▶ TASK STATEMENT
A verbatim copy of the records below, pictures omitted, is the task.

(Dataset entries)
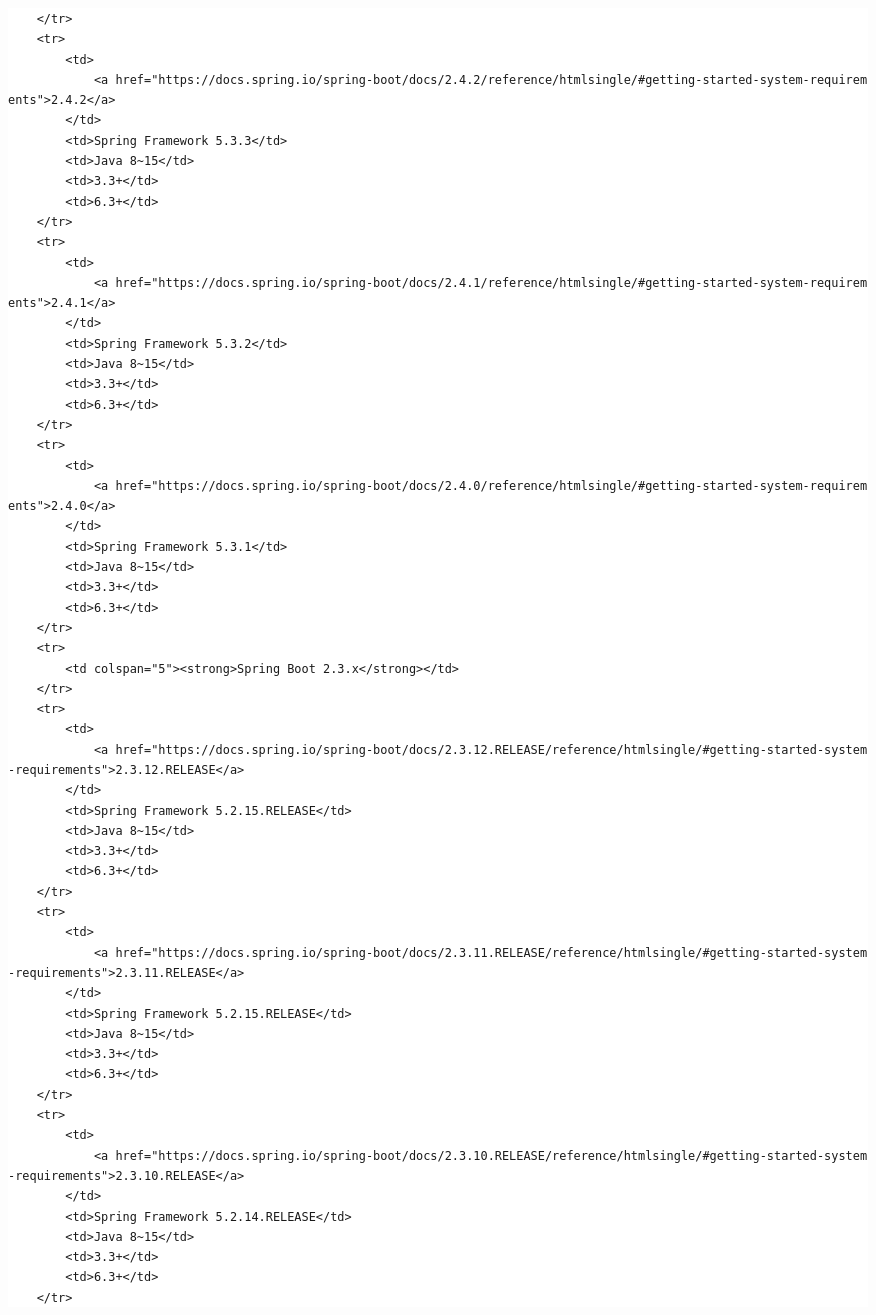 		</tr> 
        <tr>
        	<td>
				<a href="https://docs.spring.io/spring-boot/docs/2.4.2/reference/htmlsingle/#getting-started-system-requirements">2.4.2</a>
			</td>
			<td>Spring Framework 5.3.3</td>
            <td>Java 8~15</td>
			<td>3.3+</td>
			<td>6.3+</td>
		</tr> 
        <tr>
        	<td>
				<a href="https://docs.spring.io/spring-boot/docs/2.4.1/reference/htmlsingle/#getting-started-system-requirements">2.4.1</a>
			</td>
			<td>Spring Framework 5.3.2</td>
            <td>Java 8~15</td>
			<td>3.3+</td>
			<td>6.3+</td>
		</tr> 
        <tr>
        	<td>
				<a href="https://docs.spring.io/spring-boot/docs/2.4.0/reference/htmlsingle/#getting-started-system-requirements">2.4.0</a>
			</td>
			<td>Spring Framework 5.3.1</td>
            <td>Java 8~15</td>
			<td>3.3+</td>
			<td>6.3+</td>
		</tr> 
        <tr>
			<td colspan="5"><strong>Spring Boot 2.3.x</strong></td>
		</tr>
        <tr>
        	<td>
				<a href="https://docs.spring.io/spring-boot/docs/2.3.12.RELEASE/reference/htmlsingle/#getting-started-system-requirements">2.3.12.RELEASE</a>
			</td>
			<td>Spring Framework 5.2.15.RELEASE</td>
            <td>Java 8~15</td>
			<td>3.3+</td>
			<td>6.3+</td>
		</tr>
        <tr>
        	<td>
				<a href="https://docs.spring.io/spring-boot/docs/2.3.11.RELEASE/reference/htmlsingle/#getting-started-system-requirements">2.3.11.RELEASE</a>
			</td>
			<td>Spring Framework 5.2.15.RELEASE</td>
            <td>Java 8~15</td>
			<td>3.3+</td>
			<td>6.3+</td>
		</tr>
        <tr>
        	<td>
				<a href="https://docs.spring.io/spring-boot/docs/2.3.10.RELEASE/reference/htmlsingle/#getting-started-system-requirements">2.3.10.RELEASE</a>
			</td>
			<td>Spring Framework 5.2.14.RELEASE</td>
            <td>Java 8~15</td>
			<td>3.3+</td>
			<td>6.3+</td>
		</tr>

▶ RESULT FOR THIS EXERCISE
 		</tr> 
        <tr>
        	<td>
				<a href="https://docs.spring.io/spring-boot/docs/2.4.2/reference/htmlsingle/#getting-started-system-requirements">2.4.2</a>
			</td>
			<td>Spring Framework 5.3.3</td>
            <td>Java 8~15</td>
			<td>3.3+</td>
			<td>6.3+</td>
		</tr> 
        <tr>
        	<td>
				<a href="https://docs.spring.io/spring-boot/docs/2.4.1/reference/htmlsingle/#getting-started-system-requirements">2.4.1</a>
			</td>
			<td>Spring Framework 5.3.2</td>
            <td>Java 8~15</td>
			<td>3.3+</td>
			<td>6.3+</td>
		</tr> 
        <tr>
        	<td>
				<a href="https://docs.spring.io/spring-boot/docs/2.4.0/reference/htmlsingle/#getting-started-system-requirements">2.4.0</a>
			</td>
			<td>Spring Framework 5.3.1</td>
            <td>Java 8~15</td>
			<td>3.3+</td>
			<td>6.3+</td>
		</tr> 
        <tr>
			<td colspan="5"><strong>Spring Boot 2.3.x</strong></td>
		</tr>
        <tr>
        	<td>
				<a href="https://docs.spring.io/spring-boot/docs/2.3.12.RELEASE/reference/htmlsingle/#getting-started-system-requirements">2.3.12.RELEASE</a>
			</td>
			<td>Spring Framework 5.2.15.RELEASE</td>
            <td>Java 8~15</td>
			<td>3.3+</td>
			<td>6.3+</td>
		</tr>
        <tr>
        	<td>
				<a href="https://docs.spring.io/spring-boot/docs/2.3.11.RELEASE/reference/htmlsingle/#getting-started-system-requirements">2.3.11.RELEASE</a>
			</td>
			<td>Spring Framework 5.2.15.RELEASE</td>
            <td>Java 8~15</td>
			<td>3.3+</td>
			<td>6.3+</td>
		</tr>
        <tr>
        	<td>
				<a href="https://docs.spring.io/spring-boot/docs/2.3.10.RELEASE/reference/htmlsingle/#getting-started-system-requirements">2.3.10.RELEASE</a>
			</td>
			<td>Spring Framework 5.2.14.RELEASE</td>
            <td>Java 8~15</td>
			<td>3.3+</td>
			<td>6.3+</td>
		</tr>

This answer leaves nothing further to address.